Philip de Mattos – BaA 36-43
Submitted by Nicholas de Mattos (BaB, LaB 66 – 73)
Philip was 93, ailing with a late-onset lung condition, and fortunately, passed on before Covid 19 had got into its stride in this country. He was the youngest of four brothers to go to Christ’s Hospital, the others being Theo, Christopher (who died after an accident in Kent shortly before he was due to leave CH) and David.
Christs Hospital was a veritable life-line for my grandmother whose husband had died when my father was six months old. She had to fend for her five young children with little or no resources to fall back on. ‘Housey’ was always very close to the hearts of all the brothers and it gave them great pleasure to know that a representative of the next generation (myself) was carrying on the de Mattos tradition at CH.
Philip himself joined the navy for the tail-end of the war, but saw more action in the country in Kent where he worked on an uncle’s farm than he did in the Mediterranean by that stage. He described how he had frequently to take cover when the engine of a doodlebug overhead cut out. A piece of shrapnel from one once narrowly missed him.
After graduating from the Royal College of Agriculture at Cirencester and had an early career as a land ranger in Africa and then as an estate agent in Crawley, but Philip settled into a job as a land commissioner in the Ministry of Agriculture, a career in which he remained until his retirement 33 years ago!

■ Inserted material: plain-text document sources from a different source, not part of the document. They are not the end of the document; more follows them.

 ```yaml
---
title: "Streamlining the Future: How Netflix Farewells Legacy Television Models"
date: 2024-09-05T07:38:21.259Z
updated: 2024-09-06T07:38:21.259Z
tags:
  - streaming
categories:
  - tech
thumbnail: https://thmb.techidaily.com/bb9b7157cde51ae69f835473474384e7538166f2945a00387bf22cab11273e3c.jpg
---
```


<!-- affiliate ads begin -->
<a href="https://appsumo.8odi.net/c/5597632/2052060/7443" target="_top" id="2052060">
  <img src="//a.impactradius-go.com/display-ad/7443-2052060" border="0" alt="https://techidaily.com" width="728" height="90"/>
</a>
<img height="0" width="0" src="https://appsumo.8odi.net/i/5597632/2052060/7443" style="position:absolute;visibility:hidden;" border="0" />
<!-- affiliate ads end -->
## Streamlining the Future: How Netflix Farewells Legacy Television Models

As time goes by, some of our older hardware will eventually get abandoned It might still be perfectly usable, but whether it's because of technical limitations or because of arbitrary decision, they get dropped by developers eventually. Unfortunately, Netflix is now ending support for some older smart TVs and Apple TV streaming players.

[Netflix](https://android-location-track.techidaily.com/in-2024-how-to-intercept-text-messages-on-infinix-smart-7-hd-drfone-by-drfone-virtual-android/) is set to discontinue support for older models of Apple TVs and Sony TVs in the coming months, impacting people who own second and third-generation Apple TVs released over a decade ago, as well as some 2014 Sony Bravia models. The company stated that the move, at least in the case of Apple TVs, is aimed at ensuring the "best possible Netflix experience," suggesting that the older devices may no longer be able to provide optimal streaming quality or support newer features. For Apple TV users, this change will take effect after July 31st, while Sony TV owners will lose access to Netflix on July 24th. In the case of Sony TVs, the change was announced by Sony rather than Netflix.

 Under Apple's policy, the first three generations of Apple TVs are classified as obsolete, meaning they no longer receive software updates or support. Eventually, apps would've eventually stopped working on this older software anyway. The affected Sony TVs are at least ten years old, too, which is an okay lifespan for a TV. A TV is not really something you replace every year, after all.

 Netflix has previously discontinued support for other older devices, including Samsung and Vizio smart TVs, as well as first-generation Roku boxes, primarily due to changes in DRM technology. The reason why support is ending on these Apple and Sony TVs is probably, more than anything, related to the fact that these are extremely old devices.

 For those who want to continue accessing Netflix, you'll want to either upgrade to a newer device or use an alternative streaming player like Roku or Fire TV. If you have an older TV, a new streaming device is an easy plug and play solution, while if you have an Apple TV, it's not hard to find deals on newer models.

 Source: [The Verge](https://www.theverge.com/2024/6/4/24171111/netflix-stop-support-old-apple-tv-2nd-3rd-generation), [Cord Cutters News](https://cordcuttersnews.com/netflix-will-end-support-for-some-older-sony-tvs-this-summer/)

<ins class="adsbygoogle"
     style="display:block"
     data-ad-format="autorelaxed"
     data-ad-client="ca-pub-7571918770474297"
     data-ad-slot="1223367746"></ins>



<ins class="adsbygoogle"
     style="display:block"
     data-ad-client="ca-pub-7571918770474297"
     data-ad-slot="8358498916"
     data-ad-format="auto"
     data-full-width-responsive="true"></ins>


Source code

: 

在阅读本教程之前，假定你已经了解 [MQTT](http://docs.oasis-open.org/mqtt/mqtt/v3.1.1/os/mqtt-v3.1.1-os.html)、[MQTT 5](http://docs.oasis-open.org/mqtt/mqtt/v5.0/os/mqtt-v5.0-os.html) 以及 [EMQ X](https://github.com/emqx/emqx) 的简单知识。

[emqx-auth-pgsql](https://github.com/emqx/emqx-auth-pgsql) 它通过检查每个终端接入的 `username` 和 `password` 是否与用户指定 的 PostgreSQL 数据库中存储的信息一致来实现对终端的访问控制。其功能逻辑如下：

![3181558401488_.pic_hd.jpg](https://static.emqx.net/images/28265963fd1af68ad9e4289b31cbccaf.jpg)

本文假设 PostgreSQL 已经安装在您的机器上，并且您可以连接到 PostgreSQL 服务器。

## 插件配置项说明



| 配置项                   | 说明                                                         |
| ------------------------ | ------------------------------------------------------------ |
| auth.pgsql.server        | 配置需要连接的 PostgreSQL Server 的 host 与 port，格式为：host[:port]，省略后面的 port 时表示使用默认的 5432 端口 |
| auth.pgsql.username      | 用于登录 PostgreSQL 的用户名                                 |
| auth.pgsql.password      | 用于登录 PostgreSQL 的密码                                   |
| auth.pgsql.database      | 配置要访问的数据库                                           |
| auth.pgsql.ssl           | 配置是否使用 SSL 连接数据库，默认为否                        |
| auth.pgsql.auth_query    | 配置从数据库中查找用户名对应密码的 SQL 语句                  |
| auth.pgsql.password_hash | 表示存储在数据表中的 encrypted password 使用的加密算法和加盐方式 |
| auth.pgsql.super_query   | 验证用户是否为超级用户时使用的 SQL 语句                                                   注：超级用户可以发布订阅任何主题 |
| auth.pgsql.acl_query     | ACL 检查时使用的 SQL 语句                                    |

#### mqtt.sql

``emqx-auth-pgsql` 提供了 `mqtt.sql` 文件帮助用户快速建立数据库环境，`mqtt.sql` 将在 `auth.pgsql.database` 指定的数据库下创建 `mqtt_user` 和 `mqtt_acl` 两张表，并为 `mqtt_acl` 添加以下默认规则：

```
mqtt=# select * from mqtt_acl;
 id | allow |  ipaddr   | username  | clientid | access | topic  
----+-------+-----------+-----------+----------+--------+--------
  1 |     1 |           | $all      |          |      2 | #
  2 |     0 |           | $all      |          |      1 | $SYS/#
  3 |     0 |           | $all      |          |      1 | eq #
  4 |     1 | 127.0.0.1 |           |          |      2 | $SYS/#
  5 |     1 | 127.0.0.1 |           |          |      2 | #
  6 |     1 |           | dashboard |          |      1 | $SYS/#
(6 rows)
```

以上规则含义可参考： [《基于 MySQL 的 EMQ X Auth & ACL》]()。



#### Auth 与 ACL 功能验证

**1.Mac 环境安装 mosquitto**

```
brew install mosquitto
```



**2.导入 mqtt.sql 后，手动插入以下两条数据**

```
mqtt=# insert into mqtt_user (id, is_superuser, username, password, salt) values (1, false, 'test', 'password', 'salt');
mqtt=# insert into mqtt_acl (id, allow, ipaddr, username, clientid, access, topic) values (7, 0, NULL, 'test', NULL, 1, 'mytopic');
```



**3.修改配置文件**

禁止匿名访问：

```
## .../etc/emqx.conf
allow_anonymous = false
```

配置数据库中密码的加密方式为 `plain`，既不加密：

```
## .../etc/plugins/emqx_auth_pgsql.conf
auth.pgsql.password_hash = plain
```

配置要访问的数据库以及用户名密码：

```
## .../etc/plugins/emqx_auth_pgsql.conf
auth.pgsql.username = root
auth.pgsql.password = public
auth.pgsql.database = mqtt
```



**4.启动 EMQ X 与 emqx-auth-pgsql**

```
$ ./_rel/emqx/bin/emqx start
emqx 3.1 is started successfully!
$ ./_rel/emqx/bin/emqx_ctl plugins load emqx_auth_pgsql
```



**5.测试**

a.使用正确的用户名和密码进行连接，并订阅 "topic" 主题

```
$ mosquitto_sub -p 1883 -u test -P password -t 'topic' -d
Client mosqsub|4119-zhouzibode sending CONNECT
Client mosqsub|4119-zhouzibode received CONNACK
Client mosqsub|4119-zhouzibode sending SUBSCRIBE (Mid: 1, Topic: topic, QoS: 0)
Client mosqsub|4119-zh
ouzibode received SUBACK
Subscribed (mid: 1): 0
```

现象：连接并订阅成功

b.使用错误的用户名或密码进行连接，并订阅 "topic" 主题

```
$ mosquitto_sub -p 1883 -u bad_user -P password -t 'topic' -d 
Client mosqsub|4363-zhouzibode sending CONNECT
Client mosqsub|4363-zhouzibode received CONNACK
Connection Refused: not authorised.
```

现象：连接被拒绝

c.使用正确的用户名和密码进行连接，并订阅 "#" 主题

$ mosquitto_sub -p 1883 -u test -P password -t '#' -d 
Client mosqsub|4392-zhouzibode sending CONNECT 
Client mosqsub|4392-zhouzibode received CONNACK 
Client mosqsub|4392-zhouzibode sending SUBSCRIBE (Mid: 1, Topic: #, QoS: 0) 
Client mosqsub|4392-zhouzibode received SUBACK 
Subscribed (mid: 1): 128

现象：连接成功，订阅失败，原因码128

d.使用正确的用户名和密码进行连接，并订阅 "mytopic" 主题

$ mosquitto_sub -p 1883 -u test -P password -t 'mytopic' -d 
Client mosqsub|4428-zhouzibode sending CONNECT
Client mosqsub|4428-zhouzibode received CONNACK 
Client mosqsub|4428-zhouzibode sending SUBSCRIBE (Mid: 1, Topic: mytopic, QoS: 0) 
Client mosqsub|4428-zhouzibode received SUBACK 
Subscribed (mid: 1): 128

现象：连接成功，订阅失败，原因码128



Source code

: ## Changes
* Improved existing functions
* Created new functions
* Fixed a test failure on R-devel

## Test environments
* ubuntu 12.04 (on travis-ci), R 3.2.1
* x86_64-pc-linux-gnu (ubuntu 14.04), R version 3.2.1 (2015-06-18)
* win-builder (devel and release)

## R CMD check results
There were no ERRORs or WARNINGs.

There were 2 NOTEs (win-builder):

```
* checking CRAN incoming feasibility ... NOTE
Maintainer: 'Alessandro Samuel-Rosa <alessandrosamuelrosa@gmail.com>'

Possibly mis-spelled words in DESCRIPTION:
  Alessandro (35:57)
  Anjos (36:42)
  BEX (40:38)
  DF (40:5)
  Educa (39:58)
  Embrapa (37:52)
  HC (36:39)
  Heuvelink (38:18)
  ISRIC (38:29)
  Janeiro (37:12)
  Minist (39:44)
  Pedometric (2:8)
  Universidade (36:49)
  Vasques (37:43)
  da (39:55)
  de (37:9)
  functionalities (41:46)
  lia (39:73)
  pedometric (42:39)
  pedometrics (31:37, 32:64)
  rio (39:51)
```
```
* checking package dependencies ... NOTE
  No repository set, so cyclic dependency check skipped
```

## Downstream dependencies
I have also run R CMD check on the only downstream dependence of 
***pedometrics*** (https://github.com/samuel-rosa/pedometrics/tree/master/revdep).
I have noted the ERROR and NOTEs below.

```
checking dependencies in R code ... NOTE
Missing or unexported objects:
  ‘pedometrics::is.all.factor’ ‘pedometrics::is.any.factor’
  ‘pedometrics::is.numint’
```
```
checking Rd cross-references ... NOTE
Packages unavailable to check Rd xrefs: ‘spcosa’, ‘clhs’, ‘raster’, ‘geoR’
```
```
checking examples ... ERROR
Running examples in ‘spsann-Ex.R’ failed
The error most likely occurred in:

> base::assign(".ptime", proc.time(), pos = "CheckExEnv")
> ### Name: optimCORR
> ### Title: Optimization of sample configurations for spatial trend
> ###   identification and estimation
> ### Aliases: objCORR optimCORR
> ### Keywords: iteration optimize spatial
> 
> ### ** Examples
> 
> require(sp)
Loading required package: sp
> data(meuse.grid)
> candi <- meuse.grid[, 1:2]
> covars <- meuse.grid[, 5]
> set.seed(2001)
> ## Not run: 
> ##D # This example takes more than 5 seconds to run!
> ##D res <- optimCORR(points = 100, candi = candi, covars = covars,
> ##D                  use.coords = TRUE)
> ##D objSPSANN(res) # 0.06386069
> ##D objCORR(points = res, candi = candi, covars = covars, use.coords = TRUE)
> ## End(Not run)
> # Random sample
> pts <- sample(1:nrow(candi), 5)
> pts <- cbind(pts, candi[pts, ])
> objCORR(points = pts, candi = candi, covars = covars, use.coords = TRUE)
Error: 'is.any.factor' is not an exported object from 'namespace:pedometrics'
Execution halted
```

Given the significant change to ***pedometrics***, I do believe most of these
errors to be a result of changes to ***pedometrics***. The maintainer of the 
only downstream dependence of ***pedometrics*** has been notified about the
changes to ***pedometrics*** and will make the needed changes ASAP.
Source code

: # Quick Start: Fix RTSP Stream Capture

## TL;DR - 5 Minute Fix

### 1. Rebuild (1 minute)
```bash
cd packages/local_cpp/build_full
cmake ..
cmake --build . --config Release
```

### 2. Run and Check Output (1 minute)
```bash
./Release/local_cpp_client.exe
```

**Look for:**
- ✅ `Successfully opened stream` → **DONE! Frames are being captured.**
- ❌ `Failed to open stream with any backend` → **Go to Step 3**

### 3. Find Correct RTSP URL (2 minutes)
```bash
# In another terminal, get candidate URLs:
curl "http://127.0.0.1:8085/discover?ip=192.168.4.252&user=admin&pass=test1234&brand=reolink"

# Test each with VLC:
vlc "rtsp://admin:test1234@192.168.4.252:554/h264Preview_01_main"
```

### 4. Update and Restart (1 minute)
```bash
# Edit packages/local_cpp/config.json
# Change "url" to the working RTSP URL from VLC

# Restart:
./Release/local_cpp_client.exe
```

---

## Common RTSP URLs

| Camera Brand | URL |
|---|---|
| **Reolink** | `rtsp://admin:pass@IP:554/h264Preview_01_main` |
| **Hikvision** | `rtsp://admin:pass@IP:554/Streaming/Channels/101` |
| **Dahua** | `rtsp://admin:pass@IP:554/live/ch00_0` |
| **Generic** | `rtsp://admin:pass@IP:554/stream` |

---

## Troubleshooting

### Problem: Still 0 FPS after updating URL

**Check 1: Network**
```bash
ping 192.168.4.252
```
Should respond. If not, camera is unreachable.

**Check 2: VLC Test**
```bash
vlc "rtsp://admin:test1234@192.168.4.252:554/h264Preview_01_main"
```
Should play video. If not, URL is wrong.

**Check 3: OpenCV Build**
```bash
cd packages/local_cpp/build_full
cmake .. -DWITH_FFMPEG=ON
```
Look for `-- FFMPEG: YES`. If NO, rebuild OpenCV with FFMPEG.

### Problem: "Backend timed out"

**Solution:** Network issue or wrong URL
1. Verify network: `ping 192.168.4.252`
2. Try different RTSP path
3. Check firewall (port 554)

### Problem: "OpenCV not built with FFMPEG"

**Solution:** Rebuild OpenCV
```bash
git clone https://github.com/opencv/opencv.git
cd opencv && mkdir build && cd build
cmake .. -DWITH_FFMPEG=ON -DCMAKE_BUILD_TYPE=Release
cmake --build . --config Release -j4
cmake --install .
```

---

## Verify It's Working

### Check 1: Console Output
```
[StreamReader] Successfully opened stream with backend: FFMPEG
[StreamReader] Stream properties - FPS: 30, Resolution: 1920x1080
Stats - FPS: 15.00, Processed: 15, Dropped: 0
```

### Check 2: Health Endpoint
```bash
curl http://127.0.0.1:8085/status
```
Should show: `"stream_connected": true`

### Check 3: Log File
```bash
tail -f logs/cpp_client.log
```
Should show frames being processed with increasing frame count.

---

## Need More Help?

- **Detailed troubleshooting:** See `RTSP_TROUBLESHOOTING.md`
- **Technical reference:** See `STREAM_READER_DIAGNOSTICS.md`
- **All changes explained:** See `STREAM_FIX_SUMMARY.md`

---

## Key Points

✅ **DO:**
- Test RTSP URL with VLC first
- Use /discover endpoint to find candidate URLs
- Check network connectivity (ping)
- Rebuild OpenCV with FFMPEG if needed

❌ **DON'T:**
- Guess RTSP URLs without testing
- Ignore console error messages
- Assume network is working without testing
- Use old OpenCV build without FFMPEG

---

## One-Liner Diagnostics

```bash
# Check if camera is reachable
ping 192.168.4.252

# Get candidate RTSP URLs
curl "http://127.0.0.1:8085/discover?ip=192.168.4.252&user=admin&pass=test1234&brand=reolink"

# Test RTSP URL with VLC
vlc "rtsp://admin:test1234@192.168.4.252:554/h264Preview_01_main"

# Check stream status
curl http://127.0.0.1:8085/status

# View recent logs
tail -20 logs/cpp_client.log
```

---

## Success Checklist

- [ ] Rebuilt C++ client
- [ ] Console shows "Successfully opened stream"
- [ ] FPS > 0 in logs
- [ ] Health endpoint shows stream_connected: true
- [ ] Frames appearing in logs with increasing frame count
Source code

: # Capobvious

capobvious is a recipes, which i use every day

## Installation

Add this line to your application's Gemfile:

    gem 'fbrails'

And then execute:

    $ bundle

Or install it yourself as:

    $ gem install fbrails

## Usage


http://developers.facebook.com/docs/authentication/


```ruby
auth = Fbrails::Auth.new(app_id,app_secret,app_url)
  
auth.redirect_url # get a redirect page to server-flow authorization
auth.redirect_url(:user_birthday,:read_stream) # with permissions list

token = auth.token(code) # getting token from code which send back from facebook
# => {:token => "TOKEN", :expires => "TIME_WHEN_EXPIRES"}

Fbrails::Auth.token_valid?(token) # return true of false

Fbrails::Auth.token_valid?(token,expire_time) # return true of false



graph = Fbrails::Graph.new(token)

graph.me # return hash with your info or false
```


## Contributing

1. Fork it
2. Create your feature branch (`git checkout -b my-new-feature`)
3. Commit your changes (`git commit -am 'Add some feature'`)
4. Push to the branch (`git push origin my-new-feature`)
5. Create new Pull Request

He was for some years Treasurer of the Old Blues’ Agricultural Club which has, sadly, since folded and for a year during his retirement in the West Country, he was Mayor of Shaftesbury. His prevailing quality was great kindness and generosity which he extended to all whenever he could. His great niece, Debbie Sellers, was a pupil (BaA 86-93) as well as a teacher at CH (History 00-02) , and also Michael Guppy, his gransdson (ThB, GrW 00-07).